La SSPD aclaró aspectos sobre la conexión del servicio de energía eléctrica. La Entidad precisa que cualquier persona que habite o utilice un inmueble "a cualquier título", incluida la posesión de buena fe debidamente acreditada, tiene derecho a solicitar la conexión. Las empresas solo pueden requerir lo estrictamente necesario para identificar al solicitante y al inmueble, y la negativa procede únicamente por razones técnicas, alto riesgo o incumplimiento de condiciones establecidas por la autoridad, no de forma exclusiva por la ausencia de una escritura pública registrada si la posesión está probada. La SSPD subraya el carácter esencial del servicio de energía, vinculándolo al mínimo vital y a derechos fundamentales como la dignidad humana y la vivienda digna, con posibilidad de apelación de negativas ante la Superintendencia.
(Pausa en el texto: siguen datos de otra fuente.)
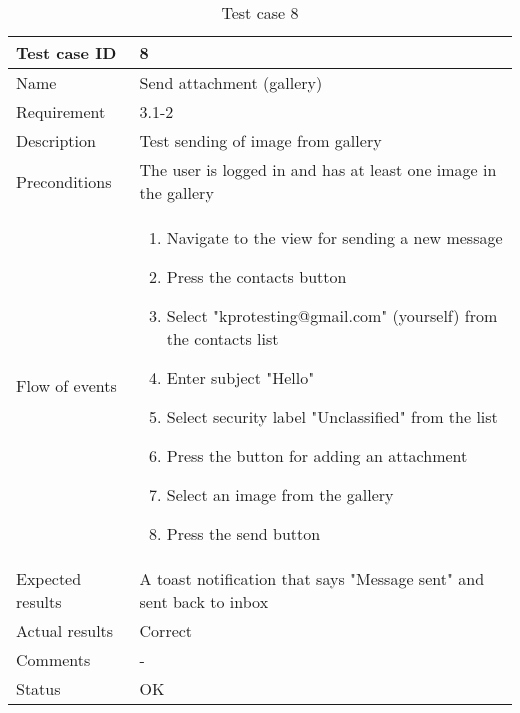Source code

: 		\begin{table}[htb]
			\begin{tabular}{l|p{10cm}}
				Test case ID & 8 \\ \hline
				Name & Send attachment (gallery)\\ \hline
				Requirement & 3.1-2\\ \hline
				Description & Test sending of image from gallery\\ \hline
				Preconditions & The user is logged in and has at least one image in the gallery\\ \hline
				Flow of events & 
					\begin{enumerate}
						\item{}Navigate to the view for sending a new message
						\item{}Press the contacts button
						\item{}Select "kprotesting@gmail.com" (yourself) from the contacts list
						\item{}Enter subject "Hello"
						\item{}Select security label "Unclassified" from the list
						\item{}Press the button for adding an attachment
						\item{}Select an image from the gallery
						\item{}Press the send button
					\end{enumerate} \\ \hline
				Expected results & A toast notification that says "Message sent" and sent back to inbox\\ \hline
				Actual results & Correct\\ \hline
				Comments & -\\ \hline
				Status &OK \\ \hline
			\end{tabular}
			\caption{Test case 8} \label{tab:case8}
		\end{table}

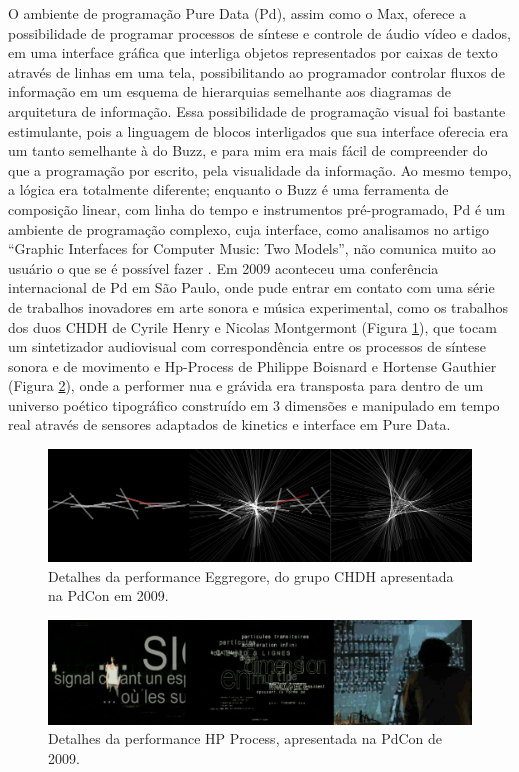 O ambiente de programação Pure Data (Pd), assim como o Max, oferece a possibilidade de programar processos de síntese e controle de áudio vídeo e dados, em uma interface gráfica que interliga objetos representados por caixas de texto através de linhas em uma tela, possibilitando ao programador controlar fluxos de informação em um esquema de hierarquias semelhante aos diagramas de arquitetura de informação. Essa possibilidade de programação visual foi bastante estimulante, pois a linguagem de blocos interligados que sua interface oferecia era um tanto semelhante à do Buzz, e para mim era mais fácil de compreender do que a programação por escrito, pela visualidade da informação. Ao mesmo tempo, a lógica era totalmente diferente; enquanto o Buzz é uma ferramenta de composição linear, com linha do tempo e instrumentos pré-programado, Pd é um ambiente de programação complexo, cuja interface, como analisamos no artigo ``Graphic Interfaces for Computer Music: Two Models'', não comunica muito ao usuário o que se é possível fazer \cite{Stolfi2016}. 
Em 2009 aconteceu uma conferência internacional de Pd em São Paulo, onde pude entrar em contato com uma série de trabalhos inovadores em arte sonora e música experimental, como os trabalhos dos duos CHDH de Cyrile Henry e Nicolas Montgermont (Figura \ref{fig:chdh}), que tocam um sintetizador audiovisual com correspondência entre os processos de síntese sonora e de movimento e Hp-Process de Philippe Boisnard e Hortense Gauthier (Figura \ref{fig:hp}), onde a performer nua e grávida era transposta para dentro de um universo poético tipográfico construído em 3 dimensões e manipulado em tempo real através de sensores adaptados de kinetics e interface em Pure Data. 

\begin{figure}
\centering
\includegraphics[width=1\textwidth]{pictures/cap1/CHDH}
\caption{Detalhes da performance Eggregore, do grupo CHDH apresentada na PdCon em 2009.}
\label{fig:chdh}
\end{figure}

\begin{figure}
\centering
\includegraphics[width=1\textwidth]{pictures/cap1/hp1}
\caption{Detalhes da performance HP Process, apresentada na PdCon de 2009.}
\label{fig:hp}
\end{figure}

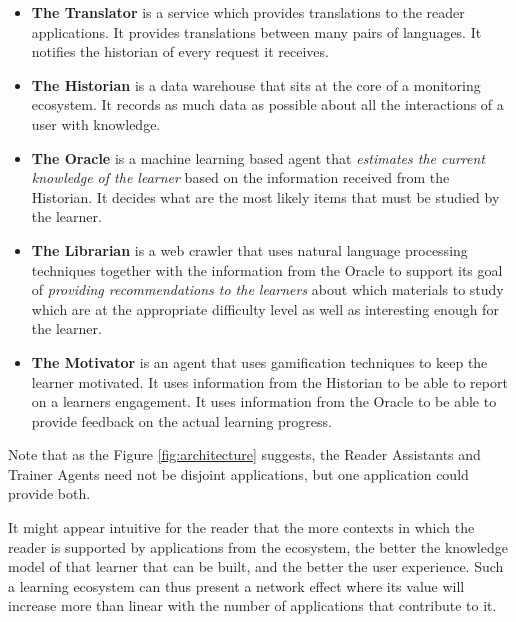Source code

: \newcommand {\archiblock}[1]{\item {\bf #1}}
\begin{itemize}

		\archiblock{The Translator} is a service which provides translations to the reader applications. It provides translations between many pairs of languages. It notifies the historian of every request it receives. 

		\archiblock{The Historian} is a data warehouse that sits at the core of a monitoring ecosystem. It records as much data as possible about all the interactions of a user with knowledge. 

		\archiblock{The Oracle} is a machine learning based agent that {\em estimates the current knowledge of the learner} based on the information received from the Historian. It decides what are the most likely items that must be studied by the learner. 


		\archiblock {The Librarian} is a web crawler that uses natural language processing techniques together with the information from the Oracle to support its goal of {\em providing recommendations to the learners} about which materials to study which are at the appropriate difficulty level as well as interesting enough for the learner.

		\archiblock {The Motivator} is an agent that uses gamification techniques to keep the learner motivated. It uses information from the Historian to be able to report on a learners engagement. It uses information from the Oracle to be able to provide feedback on the actual learning progress. 

\end{itemize}

Note that as the Figure \ref{fig:architecture} suggests, the Reader Assistants and Trainer Agents need not be disjoint applications, but one application could provide both.

It might appear intuitive for the reader that the more contexts in which the reader is supported by applications from the ecosystem, the better the knowledge model of that learner that can be built, and the better the user experience. Such a learning ecosystem can thus present a network effect where its value will increase more than linear with the number of applications that contribute to it.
El Ministerio de Ambiente precisó el alcance de la Resolución 839 de 2023, la cual establece lineamientos para el Registro Único Ambiental (RUA). La entidad confirmó que empresas operadoras de sistemas de alcantarillado municipal, están obligadas a diligenciar y actualizar el RUA para sus vertimientos, aun cuando no sean generadoras directas de las aguas residuales, debido a su rol y la tenencia del Plan de Saneamiento y Manejo de Vertimientos (PSMV). Además, Minambiente dictaminó que los usuarios conectados al sistema de alcantarillado no deben declarar sus descargas en el RUA, recayendo esta responsabilidad en el operador para evitar duplicidad de información. Se diferenció "transferencia" de contaminantes (del usuario al sistema de alcantarillado para tratamiento) de "emisión" (del operador al cuerpo receptor final).